Satellite images taken on January 30 by US-based Maxar Technologies showed a number of Chinese deployments along Pangong Tso, a strategically important lake that runs across the two nuclear powers’ de facto border, known as the Line of Actual Control (LAC). In new images taken on Tuesday, dozens of vehicles and building structures had been removed, leaving empty land.
China announced on February 10 that both countries had agreed to disengage along the south and north shores of the lake.
“The Chinese have shown their sincerity of intent of purpose in carrying out the disengagement process,” Indian Lt. Gen. YK Joshi told CNN affiliate CNN-News18 on Thursday. “They have been doing it at a very rapid pace.”
Images and footage released by the Indian Army on February 10 showed excavator trucks and loaded convoys, Chinese soldiers dismantling tents and carrying bags out of camp, and People’s Liberation Army (PLA) tanks on the move.
Wang Wenbin, a spokesperson for China’s Ministry of Foreign Affairs, said Beijing hoped India would “work with China to meet each other halfway.”
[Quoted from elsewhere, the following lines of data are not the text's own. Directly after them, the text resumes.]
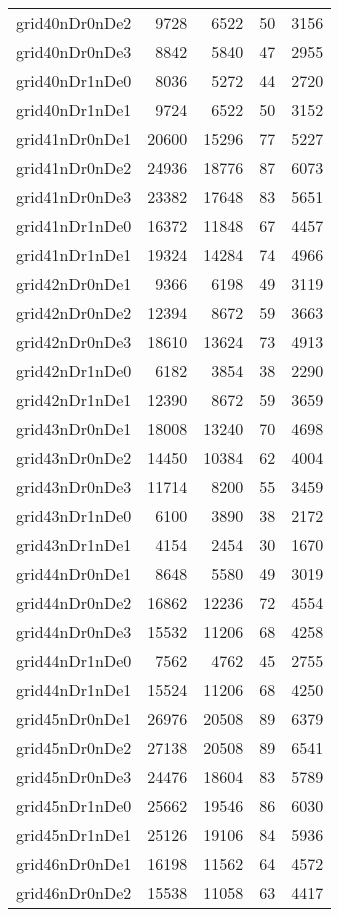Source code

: \begin{longtable}{lrrrr}
grid40nDr0nDe2 & 9728 & 6522 & 50 & 3156 \\
grid40nDr0nDe3 & 8842 & 5840 & 47 & 2955 \\
grid40nDr1nDe0 & 8036 & 5272 & 44 & 2720 \\
grid40nDr1nDe1 & 9724 & 6522 & 50 & 3152 \\
grid41nDr0nDe1 & 20600 & 15296 & 77 & 5227 \\
grid41nDr0nDe2 & 24936 & 18776 & 87 & 6073 \\
grid41nDr0nDe3 & 23382 & 17648 & 83 & 5651 \\
grid41nDr1nDe0 & 16372 & 11848 & 67 & 4457 \\
grid41nDr1nDe1 & 19324 & 14284 & 74 & 4966 \\
grid42nDr0nDe1 & 9366 & 6198 & 49 & 3119 \\
grid42nDr0nDe2 & 12394 & 8672 & 59 & 3663 \\
grid42nDr0nDe3 & 18610 & 13624 & 73 & 4913 \\
grid42nDr1nDe0 & 6182 & 3854 & 38 & 2290 \\
grid42nDr1nDe1 & 12390 & 8672 & 59 & 3659 \\
grid43nDr0nDe1 & 18008 & 13240 & 70 & 4698 \\
grid43nDr0nDe2 & 14450 & 10384 & 62 & 4004 \\
grid43nDr0nDe3 & 11714 & 8200 & 55 & 3459 \\
grid43nDr1nDe0 & 6100 & 3890 & 38 & 2172 \\
grid43nDr1nDe1 & 4154 & 2454 & 30 & 1670 \\
grid44nDr0nDe1 & 8648 & 5580 & 49 & 3019 \\
grid44nDr0nDe2 & 16862 & 12236 & 72 & 4554 \\
grid44nDr0nDe3 & 15532 & 11206 & 68 & 4258 \\
grid44nDr1nDe0 & 7562 & 4762 & 45 & 2755 \\
grid44nDr1nDe1 & 15524 & 11206 & 68 & 4250 \\
grid45nDr0nDe1 & 26976 & 20508 & 89 & 6379 \\
grid45nDr0nDe2 & 27138 & 20508 & 89 & 6541 \\
grid45nDr0nDe3 & 24476 & 18604 & 83 & 5789 \\
grid45nDr1nDe0 & 25662 & 19546 & 86 & 6030 \\
grid45nDr1nDe1 & 25126 & 19106 & 84 & 5936 \\
grid46nDr0nDe1 & 16198 & 11562 & 64 & 4572 \\
grid46nDr0nDe2 & 15538 & 11058 & 63 & 4417 \\

\end{longtable}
Indian Defense Minister Rajnath Singh told Parliament on February 11 that both sides would “remove the forward deployment in a phased, coordinated and verified manner.”
The agreement was reached at a ninth round of talks between the two sides, which have been ongoing since a deadly clash between Indian and Chinese troops at the border last June.
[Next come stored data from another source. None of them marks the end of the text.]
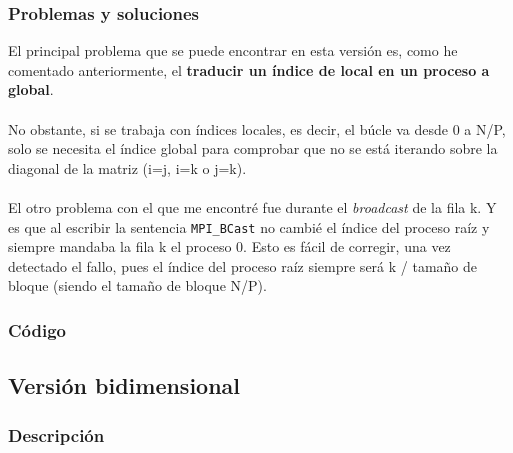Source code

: \subsubsection{Problemas y soluciones}

El principal problema que se puede encontrar en esta versión es, como he comentado anteriormente, el \textbf{traducir un índice de local en un proceso a global}.
\\ \\
No obstante, si se trabaja con índices locales, es decir, el búcle va desde 0 a N/P, solo se necesita el índice global para comprobar que no se está iterando sobre la diagonal de la matriz (i=j, i=k o j=k).
\\ \\
El otro problema con el que me encontré fue durante el \textit{broadcast} de la fila k. Y es que al escribir la sentencia \texttt{MPI\_BCast} no cambié el índice del proceso raíz y siempre mandaba la fila k el proceso 0. Esto es fácil de corregir, una vez detectado el fallo, pues el índice del proceso raíz siempre será k / tamaño de bloque (siendo el tamaño de bloque N/P).

\subsubsection{Código}



\subsection{Versión bidimensional}

\subsubsection{Descripción}

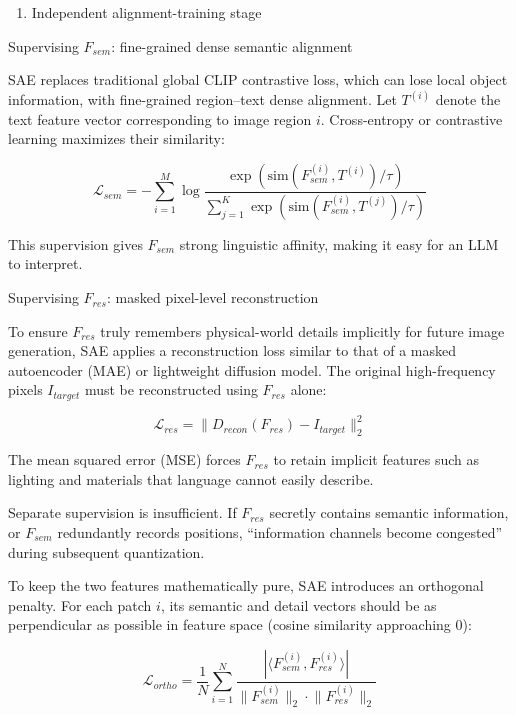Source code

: \begin{enumerate}
\def\labelenumi{(\arabic{enumi})}
\tightlist
\item
  Independent alignment-training stage
\end{enumerate}

Supervising \(F_{sem}\): fine-grained dense semantic alignment

SAE replaces traditional global CLIP contrastive loss, which can lose local object information, with fine-grained region--text dense alignment. Let \(T^{(i)}\) denote the text feature vector corresponding to image region \(i\). Cross-entropy or contrastive learning maximizes their similarity:

\[
\mathcal{L}_{sem}=-\sum_{i=1}^{M}\log
\frac{\exp(\mathrm{sim}(F_{sem}^{(i)},T^{(i)})/\tau)}
{\sum_{j=1}^{K}\exp(\mathrm{sim}(F_{sem}^{(i)},T^{(j)})/\tau)}
\]

This supervision gives \(F_{sem}\) strong linguistic affinity, making it easy for an LLM to interpret.

Supervising \(F_{res}\): masked pixel-level reconstruction

To ensure \(F_{res}\) truly remembers physical-world details implicitly for future image generation, SAE applies a reconstruction loss similar to that of a masked autoencoder (MAE) or lightweight diffusion model. The original high-frequency pixels \(I_{target}\) must be reconstructed using \(F_{res}\) alone:

\[
\mathcal{L}_{res}=\lVert D_{recon}(F_{res})-I_{target}\rVert_2^2
\]

The mean squared error (MSE) forces \(F_{res}\) to retain implicit features such as lighting and materials that language cannot easily describe.

Separate supervision is insufficient. If \(F_{res}\) secretly contains semantic information, or \(F_{sem}\) redundantly records positions, ``information channels become congested'' during subsequent quantization.

To keep the two features mathematically pure, SAE introduces an orthogonal penalty. For each patch \(i\), its semantic and detail vectors should be as perpendicular as possible in feature space (cosine similarity approaching 0):

\[
\mathcal{L}_{ortho}=\frac{1}{N}\sum_{i=1}^{N}
\frac{|\langle F_{sem}^{(i)},F_{res}^{(i)}\rangle|}
{\lVert F_{sem}^{(i)}\rVert_2\cdot \lVert F_{res}^{(i)}\rVert_2}
\]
Under the “mutual and reciprocal” disengagement terms, China will maintain troops in the north bank area to the east of a deployment known as Finger 8, while Indian troops will maintain a permanent base near a deployment known as Finger 3, said Defense Minister Singh. Both sides will take a “similar action” in the south bank, he added.
Any structures built by either side after April 2020 will be removed, and all military activities will temporarily halt on the north bank, including patrolling. Modifications to the land, like dugouts and trenches, will also be removed, according to Joshi.
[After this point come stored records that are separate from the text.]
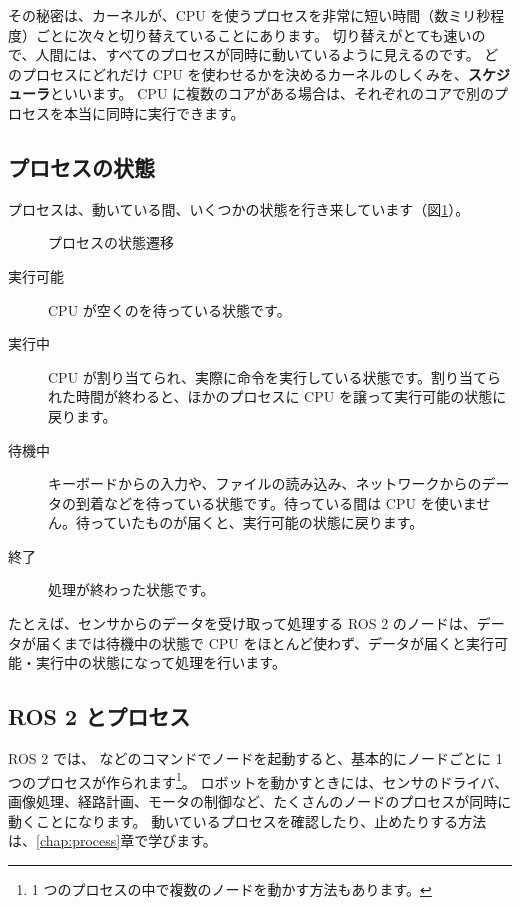 その秘密は、カーネルが、CPU を使うプロセスを非常に短い時間（数ミリ秒程度）ごとに次々と切り替えていることにあります。
切り替えがとても速いので、人間には、すべてのプロセスが同時に動いているように見えるのです。
どのプロセスにどれだけ CPU を使わせるかを決めるカーネルのしくみを、\textbf{スケジューラ}といいます。
CPU に複数のコアがある場合は、それぞれのコアで別のプロセスを本当に同時に実行できます。

\subsection{プロセスの状態}

プロセスは、動いている間、いくつかの状態を行き来しています（図\ref{fig:linux-internals-process-state}）。

\begin{figure}[tb]
  \centering
  
  \caption{プロセスの状態遷移}
  \label{fig:linux-internals-process-state}
\end{figure}

\begin{description}
  \item[実行可能] CPU が空くのを待っている状態です。
  \item[実行中] CPU が割り当てられ、実際に命令を実行している状態です。割り当てられた時間が終わると、ほかのプロセスに CPU を譲って実行可能の状態に戻ります。
  \item[待機中] キーボードからの入力や、ファイルの読み込み、ネットワークからのデータの到着などを待っている状態です。待っている間は CPU を使いません。待っていたものが届くと、実行可能の状態に戻ります。
  \item[終了] 処理が終わった状態です。
\end{description}

たとえば、センサからのデータを受け取って処理する ROS 2 のノードは、データが届くまでは待機中の状態で CPU をほとんど使わず、データが届くと実行可能・実行中の状態になって処理を行います。

\subsection{ROS 2 とプロセス}

ROS 2 では、 などのコマンドでノードを起動すると、基本的にノードごとに 1 つのプロセスが作られます\footnote{1 つのプロセスの中で複数のノードを動かす方法もあります。}。
ロボットを動かすときには、センサのドライバ、画像処理、経路計画、モータの制御など、たくさんのノードのプロセスが同時に動くことになります。
動いているプロセスを確認したり、止めたりする方法は、\ref{chap:process}章で学びます。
Once disengagement has been completed, senior commanders from both sides would meet within 48 hours to discuss remaining issues, Singh said.
The 2020 border clash
India and China share a 2,100 mile-long (3,379-kilometer) border in the Himalayas, but both sides claim territory on either side of it.
Pangong Tso, located some 14,000 feet (4,267 meters) above sea level, spans an area stretching from the Indian territory of Ladakh to Chinese-controlled Tibet, in the greater Kashmir region where India, China and Pakistan all claim territory.
In 1962, India and China went to war over this remote, inhospitable stretch of land, eventually establishing the LAC — but the two countries do not agree on its precise location and both regularly accuse the other of overstepping it, or seeking to expand their territory. Since then, they have had a history of mostly non-lethal scuffles over the position of the border.
But violence erupted last June when at least 20 Indian soldiers were killed during a hand-to-hand clash near Pangong Tso, marking the deadliest border conflict in more than 40 years. China has never acknowledged any casualties from that incident.
In September, China and India agreed to stop sending more troops to the border, following an escalation in tensions between the countries. The situation was temporarily resolved, with the two sides engaging in several rounds of talks.
The latest round of talks, which led to the agreement to disengage, came after the Indian Army said there was a “minor” face-off between Indian soldiers and China’s PLA near the border last month. It was “resolved by local commanders as per established protocols,” the Indian Army said in a statement, without providing detail on any injuries.
“Our aim is that there should be disengagement and stability at the LAC so that peace and tranquility can be established properly,” said Singh in his statement to Parliament. “We hope this will restore the situation to that existing prior to commencement of the standoff last year.”
But some experts argue that this disengagement alone does not restore the status quo, and that there are still unresolved points of friction between the two countries in other parts of the LAC.
“I don’t think we are going to go back to square one,” said Manoj Joshi of the Observer Research Foundation, a New Delhi-based think tank. He added that there are “other strategic points” under dispute like the Galwan Valley in Ladakh, and that China has continued to aggressively build up its presence along various parts of the border.
“This disengagement is limited to the Pangong area,” he said. “But it is about what we see in other areas. There are other strategic points … We need to be cautious about how this plays out.”